**Problem**:
The reply should contain each record below, returned exactly as given.

------ Information supplied ------

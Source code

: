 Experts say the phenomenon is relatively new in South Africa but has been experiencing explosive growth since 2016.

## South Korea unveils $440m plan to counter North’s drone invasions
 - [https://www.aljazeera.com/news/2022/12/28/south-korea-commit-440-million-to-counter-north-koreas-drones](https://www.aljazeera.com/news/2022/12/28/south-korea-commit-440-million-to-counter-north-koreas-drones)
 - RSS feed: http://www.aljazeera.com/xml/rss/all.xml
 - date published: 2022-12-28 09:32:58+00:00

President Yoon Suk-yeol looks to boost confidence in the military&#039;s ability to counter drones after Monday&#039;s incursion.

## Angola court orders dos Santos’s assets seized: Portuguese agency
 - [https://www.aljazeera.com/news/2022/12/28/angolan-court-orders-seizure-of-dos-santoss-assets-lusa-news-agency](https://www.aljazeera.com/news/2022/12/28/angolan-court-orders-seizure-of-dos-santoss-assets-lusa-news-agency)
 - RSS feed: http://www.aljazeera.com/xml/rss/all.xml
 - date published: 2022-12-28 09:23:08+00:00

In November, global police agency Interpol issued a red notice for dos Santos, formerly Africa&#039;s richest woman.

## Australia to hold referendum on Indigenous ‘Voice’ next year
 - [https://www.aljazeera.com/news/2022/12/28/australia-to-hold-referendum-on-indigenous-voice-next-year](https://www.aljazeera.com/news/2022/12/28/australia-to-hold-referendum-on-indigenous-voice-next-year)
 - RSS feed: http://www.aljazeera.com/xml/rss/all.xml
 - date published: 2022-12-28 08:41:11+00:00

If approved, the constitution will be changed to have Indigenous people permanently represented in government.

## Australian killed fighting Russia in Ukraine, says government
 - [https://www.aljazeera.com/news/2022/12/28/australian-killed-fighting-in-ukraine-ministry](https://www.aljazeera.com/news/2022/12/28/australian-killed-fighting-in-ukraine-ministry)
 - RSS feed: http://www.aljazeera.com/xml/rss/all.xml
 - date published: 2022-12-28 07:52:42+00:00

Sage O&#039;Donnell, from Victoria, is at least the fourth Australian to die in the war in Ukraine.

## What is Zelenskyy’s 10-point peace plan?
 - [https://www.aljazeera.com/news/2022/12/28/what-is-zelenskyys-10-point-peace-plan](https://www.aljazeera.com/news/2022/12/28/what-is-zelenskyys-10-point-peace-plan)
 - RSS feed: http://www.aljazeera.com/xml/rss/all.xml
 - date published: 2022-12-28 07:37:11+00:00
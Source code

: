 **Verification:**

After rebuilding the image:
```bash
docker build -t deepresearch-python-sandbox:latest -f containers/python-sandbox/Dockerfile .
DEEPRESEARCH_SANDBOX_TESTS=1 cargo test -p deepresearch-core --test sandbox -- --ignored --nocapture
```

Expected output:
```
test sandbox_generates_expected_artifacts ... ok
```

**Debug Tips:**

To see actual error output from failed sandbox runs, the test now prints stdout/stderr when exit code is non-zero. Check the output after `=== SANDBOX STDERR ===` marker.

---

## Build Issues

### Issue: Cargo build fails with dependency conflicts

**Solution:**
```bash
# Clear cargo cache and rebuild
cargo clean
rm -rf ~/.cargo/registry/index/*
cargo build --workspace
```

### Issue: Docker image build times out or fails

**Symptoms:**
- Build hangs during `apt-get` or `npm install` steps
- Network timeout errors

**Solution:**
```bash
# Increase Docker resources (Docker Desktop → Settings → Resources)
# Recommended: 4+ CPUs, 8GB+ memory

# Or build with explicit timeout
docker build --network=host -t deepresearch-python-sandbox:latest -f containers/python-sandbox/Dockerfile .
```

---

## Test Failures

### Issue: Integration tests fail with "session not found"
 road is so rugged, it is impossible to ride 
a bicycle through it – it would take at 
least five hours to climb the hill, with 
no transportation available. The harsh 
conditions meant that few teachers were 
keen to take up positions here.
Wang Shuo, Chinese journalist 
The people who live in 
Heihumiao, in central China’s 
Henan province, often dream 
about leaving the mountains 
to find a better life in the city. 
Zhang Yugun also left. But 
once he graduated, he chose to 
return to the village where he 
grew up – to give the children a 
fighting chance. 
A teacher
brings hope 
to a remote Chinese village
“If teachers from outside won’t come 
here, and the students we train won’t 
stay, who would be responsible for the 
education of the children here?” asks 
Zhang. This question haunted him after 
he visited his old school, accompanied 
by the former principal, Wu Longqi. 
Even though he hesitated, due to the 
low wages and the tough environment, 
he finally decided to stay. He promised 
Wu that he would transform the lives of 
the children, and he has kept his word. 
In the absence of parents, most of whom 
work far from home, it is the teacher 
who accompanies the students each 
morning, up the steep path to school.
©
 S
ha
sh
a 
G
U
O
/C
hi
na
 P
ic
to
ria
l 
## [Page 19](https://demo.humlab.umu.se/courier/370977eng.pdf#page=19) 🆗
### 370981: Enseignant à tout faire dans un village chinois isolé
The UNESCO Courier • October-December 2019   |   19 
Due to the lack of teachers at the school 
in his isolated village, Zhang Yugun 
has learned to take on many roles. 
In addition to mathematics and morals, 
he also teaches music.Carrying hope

------

**Solution**:
Source code

: Experts say the phenomenon is relatively new in South Africa but has been experiencing explosive growth since 2016.

## South Korea unveils $440m plan to counter North’s drone invasions
 - [https://www.aljazeera.com/news/2022/12/28/south-korea-commit-440-million-to-counter-north-koreas-drones](https://www.aljazeera.com/news/2022/12/28/south-korea-commit-440-million-to-counter-north-koreas-drones)
 - RSS feed: http://www.aljazeera.com/xml/rss/all.xml
 - date published: 2022-12-28 09:32:58+00:00

President Yoon Suk-yeol looks to boost confidence in the military&#039;s ability to counter drones after Monday&#039;s incursion.

## Angola court orders dos Santos’s assets seized: Portuguese agency
 - [https://www.aljazeera.com/news/2022/12/28/angolan-court-orders-seizure-of-dos-santoss-assets-lusa-news-agency](https://www.aljazeera.com/news/2022/12/28/angolan-court-orders-seizure-of-dos-santoss-assets-lusa-news-agency)
 - RSS feed: http://www.aljazeera.com/xml/rss/all.xml
 - date published: 2022-12-28 09:23:08+00:00

In November, global police agency Interpol issued a red notice for dos Santos, formerly Africa&#039;s richest woman.

## Australia to hold referendum on Indigenous ‘Voice’ next year
 - [https://www.aljazeera.com/news/2022/12/28/australia-to-hold-referendum-on-indigenous-voice-next-year](https://www.aljazeera.com/news/2022/12/28/australia-to-hold-referendum-on-indigenous-voice-next-year)
 - RSS feed: http://www.aljazeera.com/xml/rss/all.xml
 - date published: 2022-12-28 08:41:11+00:00

If approved, the constitution will be changed to have Indigenous people permanently represented in government.

## Australian killed fighting Russia in Ukraine, says government
 - [https://www.aljazeera.com/news/2022/12/28/australian-killed-fighting-in-ukraine-ministry](https://www.aljazeera.com/news/2022/12/28/australian-killed-fighting-in-ukraine-ministry)
 - RSS feed: http://www.aljazeera.com/xml/rss/all.xml
 - date published: 2022-12-28 07:52:42+00:00

Sage O&#039;Donnell, from Victoria, is at least the fourth Australian to die in the war in Ukraine.

## What is Zelenskyy’s 10-point peace plan?
 - [https://www.aljazeera.com/news/2022/12/28/what-is-zelenskyys-10-point-peace-plan](https://www.aljazeera.com/news/2022/12/28/what-is-zelenskyys-10-point-peace-plan)
 - RSS feed: http://www.aljazeera.com/xml/rss/all.xml
 - date published: 2022-12-28 07:37:11+00:00
Source code

: **Verification:**

After rebuilding the image:
```bash
docker build -t deepresearch-python-sandbox:latest -f containers/python-sandbox/Dockerfile .
DEEPRESEARCH_SANDBOX_TESTS=1 cargo test -p deepresearch-core --test sandbox -- --ignored --nocapture
```

Expected output:
```
test sandbox_generates_expected_artifacts ... ok
```

**Debug Tips:**

To see actual error output from failed sandbox runs, the test now prints stdout/stderr when exit code is non-zero. Check the output after `=== SANDBOX STDERR ===` marker.

---

## Build Issues

### Issue: Cargo build fails with dependency conflicts

**Solution:**
```bash
# Clear cargo cache and rebuild
cargo clean
rm -rf ~/.cargo/registry/index/*
cargo build --workspace
```

### Issue: Docker image build times out or fails

**Symptoms:**
- Build hangs during `apt-get` or `npm install` steps
- Network timeout errors

**Solution:**
```bash
# Increase Docker resources (Docker Desktop → Settings → Resources)
# Recommended: 4+ CPUs, 8GB+ memory

# Or build with explicit timeout
docker build --network=host -t deepresearch-python-sandbox:latest -f containers/python-sandbox/Dockerfile .
```

---

## Test Failures

### Issue: Integration tests fail with "session not found"
 road is so rugged, it is impossible to ride 
a bicycle through it – it would take at 
least five hours to climb the hill, with 
no transportation available. The harsh 
conditions meant that few teachers were 
keen to take up positions here.
Wang Shuo, Chinese journalist 
The people who live in 
Heihumiao, in central China’s 
Henan province, often dream 
about leaving the mountains 
to find a better life in the city. 
Zhang Yugun also left. But 
once he graduated, he chose to 
return to the village where he 
grew up – to give the children a 
fighting chance. 
A teacher
brings hope 
to a remote Chinese village
“If teachers from outside won’t come 
here, and the students we train won’t 
stay, who would be responsible for the 
education of the children here?” asks 
Zhang. This question haunted him after 
he visited his old school, accompanied 
by the former principal, Wu Longqi. 
Even though he hesitated, due to the 
low wages and the tough environment, 
he finally decided to stay. He promised 
Wu that he would transform the lives of 
the children, and he has kept his word. 
In the absence of parents, most of whom 
work far from home, it is the teacher 
who accompanies the students each 
morning, up the steep path to school.
©
 S
ha
sh
a 
G
U
O
/C
hi
na
 P
ic
to
ria
l 
## [Page 19](https://demo.humlab.umu.se/courier/370977eng.pdf#page=19) 🆗
### 370981: Enseignant à tout faire dans un village chinois isolé
The UNESCO Courier • October-December 2019   |   19 
Due to the lack of teachers at the school 
in his isolated village, Zhang Yugun 
has learned to take on many roles. 
In addition to mathematics and morals, 
he also teaches music.Carrying hope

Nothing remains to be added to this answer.